Nina Grønnum (henceforth NG) is a leading Danish phonetician (born 1945), pupil of Eli Fischer-Jørgensen (1911–2010). She has written a small, but very important book on “Stød in Danish proper names”. The great Danish linguist Louis Hjelmslev (1899–1965) – father of the structuralist linguistic theory called Glossematics – said (1951: 12 [1973: 248]):[1] “The structural analysis of any individual language will present certain special problems around which the whole analysis must be concentrated […] In Danish, the main problem is the stød and the related matter of latent consonants.” Stød is a contrastive syllable-rhyme prosody historically related to the Swedish and Norwegian tonal word accents.[2] Stød is prototypically non-modal voicing with aperiodic vocal folds vibrations and irregular variation in amplitude, i.e., laryngealization (p. 11).[3] Acoustically, there is higher Fo at the onset of syllables with stød (p. 11).[4]

NG uses Basbøll’s (2005, 2008, 2014) Non-Stød Model (henceforth NSM) which departs from the generalization that heavy, i.e. bimoraic,[5] syllables have stød by default; this has turned the general approach (giving rules for which syllables have stød) upside down and made it possible to significantly improve the traditional account of stød.[6]

The book is organized in six chapters of which the first three are introductory: chapter 1 (p. 9–10) argues why the investigation is needed, chapter 2 (p. 11–18) presents Danish stød, and chapter 3 (p. 19–25) is about the investigation, including the data bases. Chapters 4 (on place names) and 5 (on personal names) present the results, and the short chapter 6 is the conclusion. This structure is logical, and the reader is well guided through the investigation.
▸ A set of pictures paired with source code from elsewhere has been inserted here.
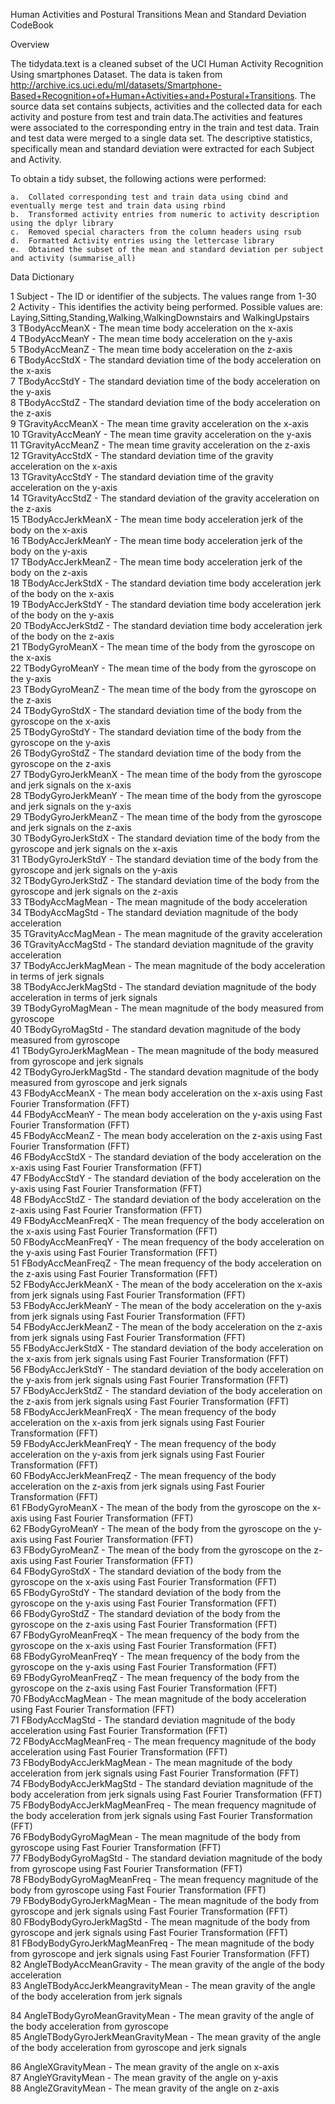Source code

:  Human Activities and Postural Transitions Mean and Standard Deviation CodeBook
 
 Overview
 
The tidydata.text is a cleaned subset of the UCI Human Activity Recognition Using smartphones Dataset. The data is taken from  http://archive.ics.uci.edu/ml/datasets/Smartphone-Based+Recognition+of+Human+Activities+and+Postural+Transitions. The source data set contains subjects, activities and the collected data for each activity and posture from test and train data.The activities and features were associated to the corresponding entry in the train and test data. Train and test data were merged to a single data set. The descriptive statistics, specifically mean and standard deviation were extracted for each Subject and Activity. 
 
To obtain a tidy subset, the following actions were performed:

    a.  Collated corresponding test and train data using cbind and eventually merge test and train data using rbind
    b.  Transformed activity entries from numeric to activity description using the dplyr library
    c.  Removed special characters from the column headers using rsub 
    d.  Formatted Activity entries using the lettercase library
    e.  Obtained the subset of the mean and standard deviation per subject and activity (summarise_all)
    
 Data Dictionary
 
 1 Subject - The ID or identifier of the subjects. The values range from 1-30                                                      
 2 Activity - This identifies the activity being performed. 
              Possible values are: Laying,Sitting,Standing,Walking,WalkingDownstairs and WalkingUpstairs                                
 3 TBodyAccMeanX - The mean time body acceleration on the x-axis                   
 4 TBodyAccMeanY - The mean time body acceleration on the y-axis                     
 5 TBodyAccMeanZ - The mean time body acceleration on the z-axis                    
 6 TBodyAccStdX - The standard deviation time of the body acceleration on the x-axis                
 7 TBodyAccStdY - The standard deviation time of the body acceleration on the y-axis                      
 8 TBodyAccStdZ - The standard deviation time of the body acceleration on the z-axis                      
 9 TGravityAccMeanX  - The mean time gravity acceleration on the x-axis                
10 TGravityAccMeanY  - The mean time gravity acceleration on the y-axis                
11 TGravityAccMeanZ  - The mean time gravity acceleration on the z-axis                
12 TGravityAccStdX   - The standard deviation time of the gravity acceleration on the x-axis                
13 TGravityAccStdY   - The standard deviation time of the gravity acceleration on the y-axis               
14 TGravityAccStdZ   - The standard deviation of the gravity acceleration on the z-axis               
15 TBodyAccJerkMeanX - The mean time body acceleration jerk of the body on the x-axis               
16 TBodyAccJerkMeanY - The mean time body acceleration jerk of the body on the y-axis                
17 TBodyAccJerkMeanZ - The mean time body acceleration jerk of the body on the z-axis               
18 TBodyAccJerkStdX  - The standard deviation time body acceleration jerk of the body on the x-axis                
19 TBodyAccJerkStdY  - The standard deviation time body acceleration jerk of the body on the y-axis                  
20 TBodyAccJerkStdZ  - The standard deviation time body acceleration jerk of the body on the z-axis                  
21 TBodyGyroMeanX    - The mean time of the body from the gyroscope on the x-axis                  
22 TBodyGyroMeanY    - The mean time of the body from the gyroscope on the y-axis                
23 TBodyGyroMeanZ    - The mean time of the body from the gyroscope on the z-axis                
24 TBodyGyroStdX     - The standard deviation time of the body from the gyroscope on the x-axis                
25 TBodyGyroStdY     - The standard deviation time of the body from the gyroscope on the y-axis                  
26 TBodyGyroStdZ     - The standard deviation time of the body from the gyroscope on the z-axis                 
27 TBodyGyroJerkMeanX - The mean time of the body from the gyroscope and jerk signals on the x-axis                 
28 TBodyGyroJerkMeanY - The mean time of the body from the gyroscope and jerk signals on the y-axis                
29 TBodyGyroJerkMeanZ - The mean time of the body from the gyroscope and jerk signals on the z-axis                     
30 TBodyGyroJerkStdX  - The standard deviation time of the body from the gyroscope and jerk signals on the x-axis                     
31 TBodyGyroJerkStdY  - The standard deviation time of the body from the gyroscope and jerk signals on the y-axis              
32 TBodyGyroJerkStdZ  - The standard deviation time of the body from the gyroscope and jerk signals on the z-axis              
33 TBodyAccMagMean    - The mean magnitude of the body acceleration                 
34 TBodyAccMagStd     - The standard deviation magnitude of the body acceleration                  
35 TGravityAccMagMean - The mean magnitude of the gravity acceleration                  
36 TGravityAccMagStd  - The standard deviation magnitude of the gravity acceleration                
37 TBodyAccJerkMagMean  - The mean magnitude of the body acceleration in terms of jerk signals              
38 TBodyAccJerkMagStd   - The standard deviation magnitude of the body acceleration in terms of jerk signals              
39 TBodyGyroMagMean     - The mean magnitude of the body measured from gyroscope             
40 TBodyGyroMagStd      - The standard devation magnitude of the body measured from gyroscope              
41 TBodyGyroJerkMagMean  - The mean magnitude of the body measured from gyroscope and jerk signals           
42 TBodyGyroJerkMagStd   - The standard devation magnitude of the body measured from gyroscope and jerk signals             
43 FBodyAccMeanX - The mean body acceleration on the x-axis using Fast Fourier Transformation (FFT)                      
44 FBodyAccMeanY - The mean body acceleration on the y-axis using Fast Fourier Transformation (FFT)                    
45 FBodyAccMeanZ - The mean body acceleration on the z-axis using Fast Fourier Transformation (FFT)                    
46 FBodyAccStdX - The standard deviation of the body acceleration on the x-axis using Fast Fourier Transformation (FFT)                
47 FBodyAccStdY  - The standard deviation of the body acceleration on the y-axis using Fast Fourier Transformation (FFT)                
48 FBodyAccStdZ - The standard deviation of the body acceleration on the z-axis using Fast Fourier Transformation (FFT)                 
49 FBodyAccMeanFreqX - The mean frequency of the body acceleration on the x-axis using Fast Fourier Transformation (FFT)                  
50 FBodyAccMeanFreqY - The mean frequency of the body acceleration on the y-axis using Fast Fourier Transformation (FFT)                 
51 FBodyAccMeanFreqZ - The mean frequency of the body acceleration on the z-axis using Fast Fourier Transformation (FFT)                 
52 FBodyAccJerkMeanX - The mean of the body acceleration on the x-axis from jerk signals using Fast Fourier Transformation (FFT)          
53 FBodyAccJerkMeanY - The mean of the body acceleration on the y-axis from jerk signals using Fast Fourier Transformation (FFT)          
54 FBodyAccJerkMeanZ - The mean of the body acceleration on the z-axis from jerk signals using Fast Fourier Transformation (FFT)         
55 FBodyAccJerkStdX - The standard deviation of the body acceleration on the x-axis from jerk signals using Fast Fourier Transformation (FFT)         
56 FBodyAccJerkStdY - The standard deviation of the body acceleration on the y-axis from jerk signals using Fast Fourier Transformation (FFT)                          
57 FBodyAccJerkStdZ - The standard deviation of the body acceleration on the z-axis from jerk signals using Fast Fourier Transformation (FFT)                         
58 FBodyAccJerkMeanFreqX - The mean frequency of the body acceleration on the x-axis from jerk signals using Fast Fourier Transformation (FFT)                      
59 FBodyAccJerkMeanFreqY - The mean frequency of the body acceleration on the y-axis from jerk signals using Fast Fourier Transformation (FFT)                                
60 FBodyAccJerkMeanFreqZ - The mean frequency of the body acceleration on the z-axis from jerk signals using Fast Fourier Transformation (FFT)                               
61 FBodyGyroMeanX - The mean of the body from the gyroscope on the x-axis using Fast Fourier Transformation (FFT)                    
62 FBodyGyroMeanY - The mean of the body from the gyroscope on the y-axis using Fast Fourier Transformation (FFT)                      
63 FBodyGyroMeanZ - The mean of the body from the gyroscope on the z-axis using Fast Fourier Transformation (FFT)                   
64 FBodyGyroStdX - The standard deviation of the body from the gyroscope on the x-axis using Fast Fourier Transformation (FFT)                   
65 FBodyGyroStdY - The standard deviation of the body from the gyroscope on the y-axis using Fast Fourier Transformation (FFT)                     
66 FBodyGyroStdZ  - The standard deviation of the body from the gyroscope on the z-axis using Fast Fourier Transformation (FFT)                   
67 FBodyGyroMeanFreqX - The mean frequency of the body from the gyroscope on the x-axis using Fast Fourier Transformation (FFT)                 
68 FBodyGyroMeanFreqY  - The mean frequency of the body from the gyroscope on the y-axis using Fast Fourier Transformation (FFT)               
69 FBodyGyroMeanFreqZ - The mean frequency of the body from the gyroscope on the z-axis using Fast Fourier Transformation (FFT)                
70 FBodyAccMagMean  - The mean magnitude of the body acceleration using Fast Fourier Transformation (FFT)                   
71 FBodyAccMagStd   - The standard deviation magnitude of the body acceleration using Fast Fourier Transformation (FFT)                 
72 FBodyAccMagMeanFreq - The mean frequency magnitude of the body acceleration using Fast Fourier Transformation (FFT)               
73 FBodyBodyAccJerkMagMean - The mean magnitude of the body acceleration from jerk signals using Fast Fourier Transformation (FFT)          
74 FBodyBodyAccJerkMagStd - The standard deviation magnitude of the body acceleration from jerk signals using Fast Fourier Transformation (FFT)          
75 FBodyBodyAccJerkMagMeanFreq  - The mean frequency magnitude of the body acceleration from jerk signals using Fast Fourier Transformation (FFT)              
76 FBodyBodyGyroMagMean - The mean magnitude of the body from gyroscope using Fast Fourier Transformation (FFT)                     
77 FBodyBodyGyroMagStd - The standard deviation magnitude of the body from gyroscope using Fast Fourier Transformation (FFT)                
78 FBodyBodyGyroMagMeanFreq - The mean frequency magnitude of the body from gyroscope using Fast Fourier Transformation (FFT)           
79 FBodyBodyGyroJerkMagMean - The mean magnitude of the body from gyroscope and jerk signals using Fast Fourier Transformation (FFT)       
80 FBodyBodyGyroJerkMagStd  - The mean magnitude of the body from gyroscope and jerk signals using Fast Fourier Transformation (FFT)         
81 FBodyBodyGyroJerkMagMeanFreq  - The mean magnitude of the body from gyroscope and jerk signals using Fast Fourier Transformation (FFT)   
82 AngleTBodyAccMeanGravity - The mean gravity of the angle of the body acceleration      
83 AngleTBodyAccJerkMeangravityMean - The mean gravity of the angle of the body acceleration from jerk signals

84 AngleTBodyGyroMeanGravityMean  - The mean gravity of the angle of the body acceleration from gyroscope  
85 AngleTBodyGyroJerkMeanGravityMean - The mean gravity of the angle of the body acceleration from gyroscope and jerk signals

86 AngleXGravityMean - The mean gravity of the angle on x-axis               
87 AngleYGravityMean - The mean gravity of the angle on y-axis                
88 AngleZGravityMean - The mean gravity of the angle on z-axis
The cover of the book (designed by NG herself) illustrates the problem: it shows traffic signs of two places (villages): Kærup and Kærum where the penultimate stressed syllable in both names has a long vowel [ε:]; but in Kærup this vowel has stød, not in Kærum, why is that? The book gives detailed and convincing answers to this and many other such questions. NG sets the stage of a person speaking standard Danish – typically a Copenhagener of at least middle-age – who disregards his/her knowledge of specific local variants of names – seeing written place names they (with few exceptions) do not already know, on their tours around in the Danish countryside. The investigation also includes personal names, both boys’ and girls’ names, and surnames.
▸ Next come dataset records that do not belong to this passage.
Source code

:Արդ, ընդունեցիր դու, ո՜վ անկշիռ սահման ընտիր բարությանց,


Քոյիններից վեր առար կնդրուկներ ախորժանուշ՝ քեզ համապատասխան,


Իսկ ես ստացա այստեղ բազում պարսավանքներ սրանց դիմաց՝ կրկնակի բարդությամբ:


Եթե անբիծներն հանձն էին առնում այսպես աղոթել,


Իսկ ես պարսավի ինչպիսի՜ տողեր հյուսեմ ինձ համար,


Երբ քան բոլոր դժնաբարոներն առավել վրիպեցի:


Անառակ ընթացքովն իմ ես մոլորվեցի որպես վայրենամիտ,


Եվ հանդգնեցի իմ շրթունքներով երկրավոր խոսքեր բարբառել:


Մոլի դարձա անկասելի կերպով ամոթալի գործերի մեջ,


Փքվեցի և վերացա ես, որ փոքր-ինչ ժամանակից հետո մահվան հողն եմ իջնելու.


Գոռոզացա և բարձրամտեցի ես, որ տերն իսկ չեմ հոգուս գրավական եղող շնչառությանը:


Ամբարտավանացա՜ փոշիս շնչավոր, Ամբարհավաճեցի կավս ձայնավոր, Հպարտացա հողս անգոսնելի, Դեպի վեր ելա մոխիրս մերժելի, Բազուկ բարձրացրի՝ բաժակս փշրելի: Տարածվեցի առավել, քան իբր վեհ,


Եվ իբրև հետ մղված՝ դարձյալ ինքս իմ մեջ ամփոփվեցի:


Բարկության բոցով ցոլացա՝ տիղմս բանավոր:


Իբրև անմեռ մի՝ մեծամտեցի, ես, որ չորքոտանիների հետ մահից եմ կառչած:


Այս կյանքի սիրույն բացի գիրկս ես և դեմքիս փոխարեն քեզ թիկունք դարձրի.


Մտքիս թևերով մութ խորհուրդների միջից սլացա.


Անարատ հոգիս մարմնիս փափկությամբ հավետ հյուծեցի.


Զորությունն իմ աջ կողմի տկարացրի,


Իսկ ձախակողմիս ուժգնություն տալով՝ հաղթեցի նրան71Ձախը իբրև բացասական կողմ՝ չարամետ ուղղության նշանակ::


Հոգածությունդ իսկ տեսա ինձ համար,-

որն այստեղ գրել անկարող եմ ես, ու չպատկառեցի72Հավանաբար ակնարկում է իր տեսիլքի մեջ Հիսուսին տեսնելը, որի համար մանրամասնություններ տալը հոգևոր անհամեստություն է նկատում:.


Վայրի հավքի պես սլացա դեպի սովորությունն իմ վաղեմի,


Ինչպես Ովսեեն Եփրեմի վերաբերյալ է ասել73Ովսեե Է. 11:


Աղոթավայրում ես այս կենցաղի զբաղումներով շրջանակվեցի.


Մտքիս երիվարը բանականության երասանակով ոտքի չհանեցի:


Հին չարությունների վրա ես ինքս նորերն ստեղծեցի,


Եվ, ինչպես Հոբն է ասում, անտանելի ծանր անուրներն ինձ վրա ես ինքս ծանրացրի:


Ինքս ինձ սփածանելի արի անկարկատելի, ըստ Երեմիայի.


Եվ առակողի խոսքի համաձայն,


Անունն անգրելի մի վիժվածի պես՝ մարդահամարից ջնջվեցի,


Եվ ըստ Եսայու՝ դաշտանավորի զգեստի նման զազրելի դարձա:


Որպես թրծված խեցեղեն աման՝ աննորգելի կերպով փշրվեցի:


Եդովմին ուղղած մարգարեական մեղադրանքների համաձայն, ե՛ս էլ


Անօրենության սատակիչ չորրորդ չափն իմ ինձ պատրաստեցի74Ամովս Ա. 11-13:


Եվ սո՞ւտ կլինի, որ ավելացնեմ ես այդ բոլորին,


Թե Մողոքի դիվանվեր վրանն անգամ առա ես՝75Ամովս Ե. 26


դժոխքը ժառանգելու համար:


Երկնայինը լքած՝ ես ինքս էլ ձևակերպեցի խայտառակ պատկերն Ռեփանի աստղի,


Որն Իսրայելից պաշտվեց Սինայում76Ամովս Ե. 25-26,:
Methodologically the book deserves high praise for its explicitness and well-argued procedure through all steps of the approach, right from the establishment of the inventory of proper names and their pronunciation. The largest chapter (4) of the book concerns place names (p. 26–51). In November 2020, there were 28,487 authorized place names in the database used (p. 26). NG ends up with about 4,000 place names to be analyzed, by different procedures specified (p. 26–27): she excludes orthographic doublets, and place names containing personal names (that are treated in chapter 5), and also names identical to common words (i.e., with entries in the dictionary Den Danske Ordbog); NG also uses two phonological criteria in the process, viz. excluding names without stød-basis and names with stress on the non-initial part of the name.
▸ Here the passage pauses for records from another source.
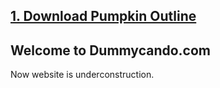 ## [1. Download Pumpkin Outline](https://dummycando.com/pumpkin.pdf)

## Welcome to Dummycando.com

Now website is underconstruction.
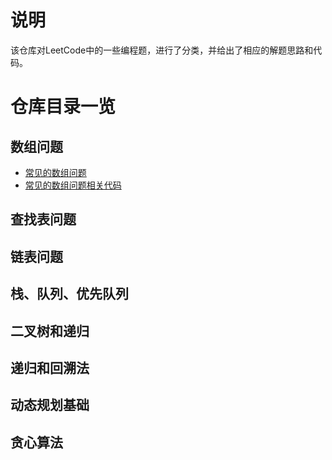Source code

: # 说明
该仓库对LeetCode中的一些编程题，进行了分类，并给出了相应的解题思路和代码。

# 仓库目录一览
## 数组问题 

- [常见的数组问题](https://github.com/DuHouAn/00Algorithm/blob/master/03LeetCodeForInterview/01LeetCode%E4%B8%AD%E7%9A%84%E6%95%B0%E7%BB%84%E9%97%AE%E9%A2%98.md)
- [常见的数组问题相关代码](https://github.com/DuHouAn/AlgorithmForInterview/tree/master/src/com/southeast/code_00_array)
## 查找表问题
## 链表问题
## 栈、队列、优先队列
## 二叉树和递归
## 递归和回溯法
## 动态规划基础
## 贪心算法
NG first notices (p. 28) that the about 4,000 place names are generally not inflected nor derived; she then observes that “disyllabic place names with one of the non-full vowels in Danish phonology in the post-tonic syllable are not complex, they are phonologically[7] simple structures”. There are about 1,000 simple place names in the corpus (e.g., Ry and Hjallese). The remaining (non-simple) place names are about 1,400 compound-like (e.g., Borup and Hinkbøl), and about 1,500 compounds (e.g., FindalFinvalley’ and OnsevigOnsecove’). NG (p. 28) says that the “last part in a compound-like place name has a phonological structure that could have made it a common word, except that it is without contemporary meaning”, and she gives, e.g., examples like -bøl[8] in Avnbøl and Ulkebøl (and other generic[9] parts as -tved and -trup as well). There are about 1,400 compound-like place names. The third main type is Compound place names where the generic part is a common word, as, e.g., -mose ‘bog’ in Bølkemose; there are about 1,500 compound place names in the corpus.

I cannot discuss further details of chapter 4 here (see NG’s conclusion referred to at the end of this book notice), but I refer to four informative tables, the first three departing from the generic (second) part of compound-like place names: Table 1 (p. 36) shows 24 generic parts and their origin and number of occurrences, Table 2 (p. 38) shows stød in 921 disyllabic names, Table 3 (p. 44) shows stød in 479 trisyllabic names; Table 4 (p. 47–48) shows common words as generic parts in 1,499 compound place names.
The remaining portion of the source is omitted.